In the second set Nadal was electric, while Roddick looked all at sea. The third was closer, but Roddick could only win half as many first-serve points as Nadal, and was soon down 2-1 after hitting out to drop serve.
“He’s the best clay-courter of all time and I’m not that good of a clay-courter” – Roddick
Nadal was unable to break Roddick one last time in game nine. The American saved five match points before forcing Nadal to serve out for victory. “I don’t think you could draw up a tougher scenario than playing Nadal away in front of this crowd,” Roddick said, who was bagelled in a set for the first time in 22 Davis Cup ties.

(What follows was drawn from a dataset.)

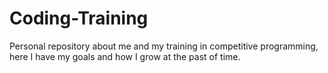 # Coding-Training
 Personal repository about me and my training in competitive programming, here I have my goals and how I grow at the past of time.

“He’s the best clay-courter of all time and I’m not that good of a clay-courter,” Roddick continued. “He wasn’t leaving any balls short; he was kind of going for his shots.”
Roddick tried serving and volleying, but just found himself picked off at will by Nadal.
“It was high risk, high reward,” he said. “I don’t think there was much of a chance for me to sit back and trade punches with him from the baseline.”
Nadal and David Ferrer led Spain’s sweep of opening singles Friday. The U.S., a 32-time Davis Cup champion, scored its rubber from Saturday’s doubles match from Mardy Fish and Mike Bryan.